Lenders follow Bank of England cut

Thursday, 06 November 2008 12:00

Several lenders have announced they will cut their own interest rates in response to the Bank of England's decision to drop the base rate to three per cent.

Despite fears lenders would ignore any changes in the base rate due to the consistently high Libor rate - the actual rate at which banks lend to each other - several have already promised reductions.

Lloyds TSB and Cheltenham & Gloucester (C&G) was the first to confirm it would pass the base rate cut in full to its standard variable mortgage rate (SVMR).

The lender made the promise shortly before the Bank of England announcement was made and have not gone back on the pledge, despite the bigger-than-expected reduction.

Customers who have a mortgage with C&G will see their SVMR fall from the current 6.5 per cent to five per cent from December 1st.

However, there have been no announcements yet from the two other banks that have accepted government cash to shore up their balance sheets.

Royal Bank of Scotland and HBOS both said their rates were "under review".

HSBC, which had this week signaled it may not be prepared to pass on any base rate cut, said the "vast majority" of its mortgage customers would benefit from the reduction.

The bank said it is reviewing its standard variable rate in the light of the decision, but many customers will see their rate fall in line with the Bank cut.
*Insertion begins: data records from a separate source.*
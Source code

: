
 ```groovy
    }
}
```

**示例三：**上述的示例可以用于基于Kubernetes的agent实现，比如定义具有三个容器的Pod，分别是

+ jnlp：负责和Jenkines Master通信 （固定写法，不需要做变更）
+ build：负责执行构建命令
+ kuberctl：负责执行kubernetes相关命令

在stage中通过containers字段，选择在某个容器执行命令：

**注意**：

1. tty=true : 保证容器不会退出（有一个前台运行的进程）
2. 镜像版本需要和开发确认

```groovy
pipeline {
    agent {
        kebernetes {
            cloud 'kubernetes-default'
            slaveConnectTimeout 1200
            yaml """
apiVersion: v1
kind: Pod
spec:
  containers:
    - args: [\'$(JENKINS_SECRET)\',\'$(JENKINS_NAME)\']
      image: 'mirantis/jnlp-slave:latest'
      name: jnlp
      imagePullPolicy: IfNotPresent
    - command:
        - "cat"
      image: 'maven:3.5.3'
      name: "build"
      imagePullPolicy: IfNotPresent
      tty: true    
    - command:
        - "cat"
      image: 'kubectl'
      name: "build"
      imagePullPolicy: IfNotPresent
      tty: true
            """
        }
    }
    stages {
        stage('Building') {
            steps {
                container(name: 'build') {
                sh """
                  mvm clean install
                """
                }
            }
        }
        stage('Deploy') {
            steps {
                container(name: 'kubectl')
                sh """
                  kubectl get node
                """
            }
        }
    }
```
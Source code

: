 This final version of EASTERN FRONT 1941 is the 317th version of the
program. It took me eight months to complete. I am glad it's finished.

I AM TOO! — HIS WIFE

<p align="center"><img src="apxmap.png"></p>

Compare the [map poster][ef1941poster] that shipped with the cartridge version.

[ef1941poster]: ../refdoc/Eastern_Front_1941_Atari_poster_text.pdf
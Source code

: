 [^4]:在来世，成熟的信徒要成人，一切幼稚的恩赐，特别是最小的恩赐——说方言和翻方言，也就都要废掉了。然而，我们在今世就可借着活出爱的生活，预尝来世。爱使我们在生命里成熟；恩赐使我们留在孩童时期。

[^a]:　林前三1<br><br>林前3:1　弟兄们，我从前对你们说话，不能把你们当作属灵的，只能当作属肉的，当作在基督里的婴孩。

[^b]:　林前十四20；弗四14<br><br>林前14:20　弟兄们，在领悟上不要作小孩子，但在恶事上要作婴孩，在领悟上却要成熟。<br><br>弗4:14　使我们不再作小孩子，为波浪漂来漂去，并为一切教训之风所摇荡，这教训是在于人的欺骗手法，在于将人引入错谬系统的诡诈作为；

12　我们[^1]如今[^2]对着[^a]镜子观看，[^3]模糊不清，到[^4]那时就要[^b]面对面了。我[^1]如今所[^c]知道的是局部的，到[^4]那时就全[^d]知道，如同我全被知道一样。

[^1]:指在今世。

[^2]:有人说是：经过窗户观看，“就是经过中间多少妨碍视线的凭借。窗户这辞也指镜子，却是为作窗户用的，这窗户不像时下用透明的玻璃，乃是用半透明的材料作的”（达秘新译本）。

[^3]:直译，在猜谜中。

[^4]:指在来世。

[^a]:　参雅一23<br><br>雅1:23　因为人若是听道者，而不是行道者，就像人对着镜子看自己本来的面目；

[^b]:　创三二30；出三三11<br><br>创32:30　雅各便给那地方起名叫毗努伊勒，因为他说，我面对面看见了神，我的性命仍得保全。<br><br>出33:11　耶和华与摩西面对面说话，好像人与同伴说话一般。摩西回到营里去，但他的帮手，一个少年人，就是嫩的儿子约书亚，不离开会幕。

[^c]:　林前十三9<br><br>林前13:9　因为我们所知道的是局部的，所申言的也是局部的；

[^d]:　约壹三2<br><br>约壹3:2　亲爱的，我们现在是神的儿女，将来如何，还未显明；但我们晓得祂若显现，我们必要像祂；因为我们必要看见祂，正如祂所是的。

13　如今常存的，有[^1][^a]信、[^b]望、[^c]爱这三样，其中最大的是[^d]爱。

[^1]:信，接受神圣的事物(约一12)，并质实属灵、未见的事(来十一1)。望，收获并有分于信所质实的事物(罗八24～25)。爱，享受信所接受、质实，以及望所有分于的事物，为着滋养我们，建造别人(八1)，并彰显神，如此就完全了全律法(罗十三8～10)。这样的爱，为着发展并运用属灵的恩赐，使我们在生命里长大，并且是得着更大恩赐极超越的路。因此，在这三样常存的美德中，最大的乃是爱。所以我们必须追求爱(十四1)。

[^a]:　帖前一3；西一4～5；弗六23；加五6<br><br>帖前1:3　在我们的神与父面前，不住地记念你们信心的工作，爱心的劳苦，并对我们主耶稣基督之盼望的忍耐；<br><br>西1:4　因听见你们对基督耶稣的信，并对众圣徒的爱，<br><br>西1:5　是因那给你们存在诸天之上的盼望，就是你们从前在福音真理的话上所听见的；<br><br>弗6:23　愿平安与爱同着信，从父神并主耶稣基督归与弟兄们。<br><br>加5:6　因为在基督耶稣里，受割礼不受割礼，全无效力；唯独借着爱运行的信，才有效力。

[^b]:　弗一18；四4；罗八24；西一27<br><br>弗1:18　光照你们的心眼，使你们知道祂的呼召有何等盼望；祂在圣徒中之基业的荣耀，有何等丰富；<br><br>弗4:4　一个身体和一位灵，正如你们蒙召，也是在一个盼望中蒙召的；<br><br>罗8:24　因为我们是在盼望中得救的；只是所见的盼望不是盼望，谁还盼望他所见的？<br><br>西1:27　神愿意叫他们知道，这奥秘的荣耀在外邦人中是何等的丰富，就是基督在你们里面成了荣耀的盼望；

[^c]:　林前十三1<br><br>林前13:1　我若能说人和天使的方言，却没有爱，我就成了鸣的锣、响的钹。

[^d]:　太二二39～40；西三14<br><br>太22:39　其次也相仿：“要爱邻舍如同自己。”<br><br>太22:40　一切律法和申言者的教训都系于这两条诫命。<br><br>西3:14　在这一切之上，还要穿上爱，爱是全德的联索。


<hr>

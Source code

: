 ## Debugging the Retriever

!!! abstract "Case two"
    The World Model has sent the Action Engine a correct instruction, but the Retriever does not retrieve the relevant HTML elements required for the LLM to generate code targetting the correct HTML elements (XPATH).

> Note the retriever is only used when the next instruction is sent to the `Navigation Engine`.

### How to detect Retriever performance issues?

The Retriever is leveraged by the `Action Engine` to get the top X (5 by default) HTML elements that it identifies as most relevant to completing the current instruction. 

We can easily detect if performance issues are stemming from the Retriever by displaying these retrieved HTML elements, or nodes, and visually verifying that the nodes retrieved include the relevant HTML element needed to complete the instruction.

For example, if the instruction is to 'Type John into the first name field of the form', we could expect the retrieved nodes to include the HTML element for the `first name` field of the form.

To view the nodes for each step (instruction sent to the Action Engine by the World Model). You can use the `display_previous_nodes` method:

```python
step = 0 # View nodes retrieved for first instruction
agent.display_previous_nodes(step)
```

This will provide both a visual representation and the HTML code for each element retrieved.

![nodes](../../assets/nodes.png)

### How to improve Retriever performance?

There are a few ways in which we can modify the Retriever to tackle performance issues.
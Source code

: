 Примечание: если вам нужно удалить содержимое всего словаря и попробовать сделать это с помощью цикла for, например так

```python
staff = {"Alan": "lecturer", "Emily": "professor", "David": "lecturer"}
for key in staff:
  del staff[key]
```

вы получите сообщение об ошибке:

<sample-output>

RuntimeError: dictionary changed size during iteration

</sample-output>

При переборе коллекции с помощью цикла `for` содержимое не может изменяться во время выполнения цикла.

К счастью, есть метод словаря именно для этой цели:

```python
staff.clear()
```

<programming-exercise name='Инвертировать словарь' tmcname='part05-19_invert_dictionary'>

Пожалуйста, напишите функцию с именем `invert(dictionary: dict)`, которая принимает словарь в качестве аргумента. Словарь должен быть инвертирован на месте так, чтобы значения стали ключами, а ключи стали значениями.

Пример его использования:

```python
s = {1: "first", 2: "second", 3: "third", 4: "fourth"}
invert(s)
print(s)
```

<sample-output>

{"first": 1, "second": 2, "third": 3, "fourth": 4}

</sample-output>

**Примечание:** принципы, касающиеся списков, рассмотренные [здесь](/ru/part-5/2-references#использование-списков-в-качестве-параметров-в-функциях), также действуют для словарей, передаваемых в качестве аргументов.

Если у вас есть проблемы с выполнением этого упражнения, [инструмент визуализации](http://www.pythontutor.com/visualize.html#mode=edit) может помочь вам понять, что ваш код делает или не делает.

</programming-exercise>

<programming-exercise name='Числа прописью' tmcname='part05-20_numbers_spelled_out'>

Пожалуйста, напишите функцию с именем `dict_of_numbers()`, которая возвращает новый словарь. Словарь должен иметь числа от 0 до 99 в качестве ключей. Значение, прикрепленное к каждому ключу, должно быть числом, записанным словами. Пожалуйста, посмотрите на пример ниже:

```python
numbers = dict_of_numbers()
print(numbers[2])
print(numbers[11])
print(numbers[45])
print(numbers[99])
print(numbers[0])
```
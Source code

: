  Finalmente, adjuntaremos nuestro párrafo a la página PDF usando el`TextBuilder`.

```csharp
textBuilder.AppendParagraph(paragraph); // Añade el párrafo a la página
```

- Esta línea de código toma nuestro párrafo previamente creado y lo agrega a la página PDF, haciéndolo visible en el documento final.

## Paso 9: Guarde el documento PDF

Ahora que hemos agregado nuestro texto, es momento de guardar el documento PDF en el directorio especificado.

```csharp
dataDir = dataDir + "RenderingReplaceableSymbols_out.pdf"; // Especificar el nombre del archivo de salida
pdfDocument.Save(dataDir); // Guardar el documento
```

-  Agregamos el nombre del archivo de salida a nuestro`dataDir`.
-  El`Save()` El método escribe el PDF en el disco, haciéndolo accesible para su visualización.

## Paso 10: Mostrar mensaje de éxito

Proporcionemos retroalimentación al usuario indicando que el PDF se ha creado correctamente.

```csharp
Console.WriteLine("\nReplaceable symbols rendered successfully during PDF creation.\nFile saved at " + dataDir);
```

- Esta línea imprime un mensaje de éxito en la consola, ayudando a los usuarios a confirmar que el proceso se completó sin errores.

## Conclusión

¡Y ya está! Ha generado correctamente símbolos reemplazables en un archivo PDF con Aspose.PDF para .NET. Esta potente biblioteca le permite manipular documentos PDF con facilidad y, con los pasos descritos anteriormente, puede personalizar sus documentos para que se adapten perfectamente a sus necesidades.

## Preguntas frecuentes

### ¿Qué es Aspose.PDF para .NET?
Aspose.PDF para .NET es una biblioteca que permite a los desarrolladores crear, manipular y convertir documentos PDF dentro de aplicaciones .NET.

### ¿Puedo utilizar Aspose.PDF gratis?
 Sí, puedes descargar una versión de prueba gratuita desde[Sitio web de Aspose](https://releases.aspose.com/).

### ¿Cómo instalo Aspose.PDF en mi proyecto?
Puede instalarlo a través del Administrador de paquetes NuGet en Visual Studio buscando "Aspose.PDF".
All savings rates will also be reviewed, HSBC added.

Yorkshire Building Society said: "Our own savings and mortgage rates are not directly linked to base rates, and we have to carefully consider the interests of both investing and borrowing members in any forthcoming rate change decision."

Alliance & Leicester said it is cutting all of its fixed rates deals for customers seeking up to 75 per cent loan-to-value.

Two and five year fixed rates are cut by 0.20 per cent and three-year fixed rate deals are now 0.15 per cent lower, as of today.